Despite occasional faults in form or stress—and we must remember that Giovannitti is writing in an alien tongue—the poems are vibrant with life and some of them express with truest art things which are not always considered by our academic friends to be at all within the province of poetry.
Sometimes the formal verse forms are used and, at other times, the poet has recourse to the free rhythmic mode of Whitman. Personally, I think that the best work is in the free verse. The Walker, a jail experience of Giovannitti’s, is a wonderful piece of work and should be bracketed with The Ballad of Reading Gaol. The finest thing in the book is The Cage, a poem which appeared originally in The Atlantic Monthly, and which is one of the few things which have preserved that journal from irredeemable mediocrity.

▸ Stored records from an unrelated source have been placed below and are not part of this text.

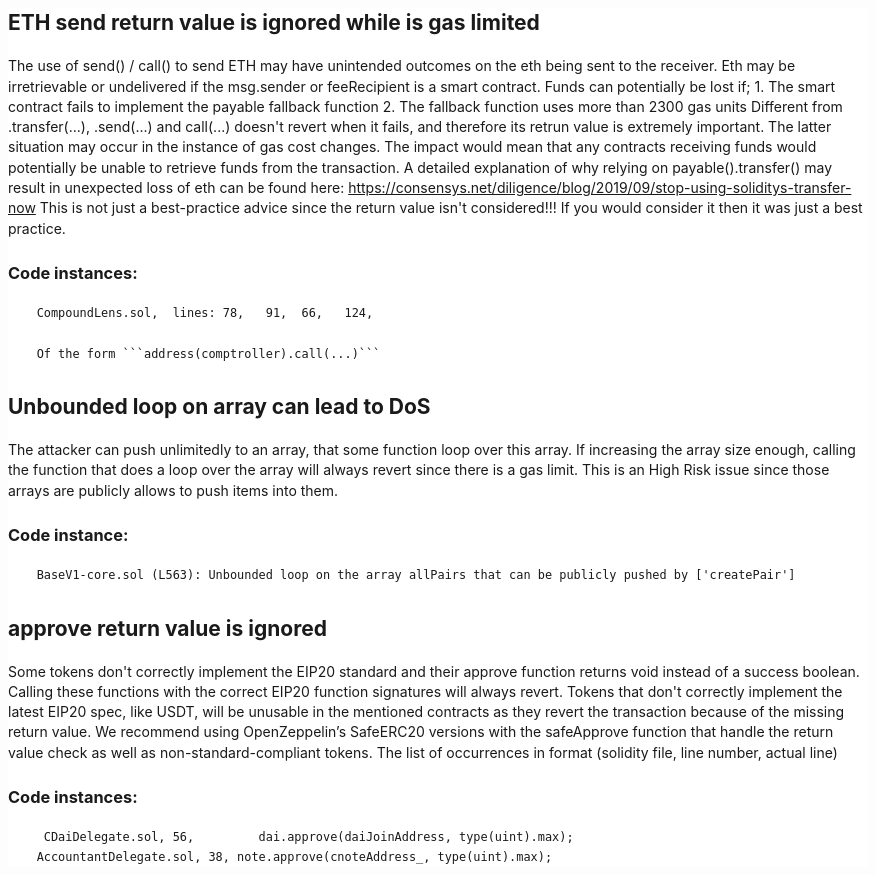 

## ETH send return value is ignored while is gas limited

The use of send() / call() to send ETH may have unintended outcomes on the eth being sent to the receiver. Eth may be irretrievable or undelivered if the msg.sender or feeRecipient is a smart contract. Funds can potentially be lost if;
        1. The smart contract fails to implement the payable fallback function
        2. The fallback function uses more than 2300 gas units 
Different from .transfer(...), .send(...) and call(...) doesn't revert when it fails, and therefore its retrun value is extremely important.
The latter situation may occur in the instance of gas cost changes. The impact would mean that any contracts receiving funds would potentially be unable to retrieve funds from the transaction.
A detailed explanation of why relying on payable().transfer() may result in unexpected loss of eth can be found here: https://consensys.net/diligence/blog/2019/09/stop-using-soliditys-transfer-now 
This is not just a best-practice advice since the return value isn't considered!!! If you would consider it then it was just a best practice.

### Code instances:

        CompoundLens.sol,  lines: 78,   91,  66,   124,             

        Of the form ```address(comptroller).call(...)```


## Unbounded loop on array can lead to DoS

The attacker can push unlimitedly to an array, that some function loop over this array.
If increasing the array size enough, calling the function that does a loop over the array will always revert since there is a gas limit.
This is an High Risk issue since those arrays are publicly allows to push items into them.

### Code instance:

        BaseV1-core.sol (L563): Unbounded loop on the array allPairs that can be publicly pushed by ['createPair']



## approve return value is ignored

Some tokens don't correctly implement the EIP20 standard and their approve function returns void instead of a success boolean. 
Calling these functions with the correct EIP20 function signatures will always revert.
Tokens that don't correctly implement the latest EIP20 spec, like USDT, will be unusable in the mentioned contracts as they revert the transaction because of the missing return value.
We recommend using OpenZeppelin’s SafeERC20 versions with the safeApprove function that handle the return value check as well as non-standard-compliant tokens.
The list of occurrences in format (solidity file, line number, actual line)
### Code instances:

         CDaiDelegate.sol, 56,         dai.approve(daiJoinAddress, type(uint).max);
        AccountantDelegate.sol, 38, note.approve(cnoteAddress_, type(uint).max);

The Cage expresses the thoughts and emotions of the writer when he stood with his two comrades in the dock of Salem courthouse. The contrast is drawn between the outworn formalities and rites of the law and the lusty life of labor,—between the dead lives of the dismal practitioners of a stilted and tyrannical formula and the life of vigorous conflict of the awakening working-class.
This is the inside of the court-room:
In the middle of the great greenish room stood the green iron cage.
All was old, and cold and mournful, ancient with the double antiquity of heart and brain in the great greenish room,
Old and hoary was the man who sat upon the faldstool, upon the fireless and godless altar,
Old were the tomes that mouldered behind him on the dusty shelves.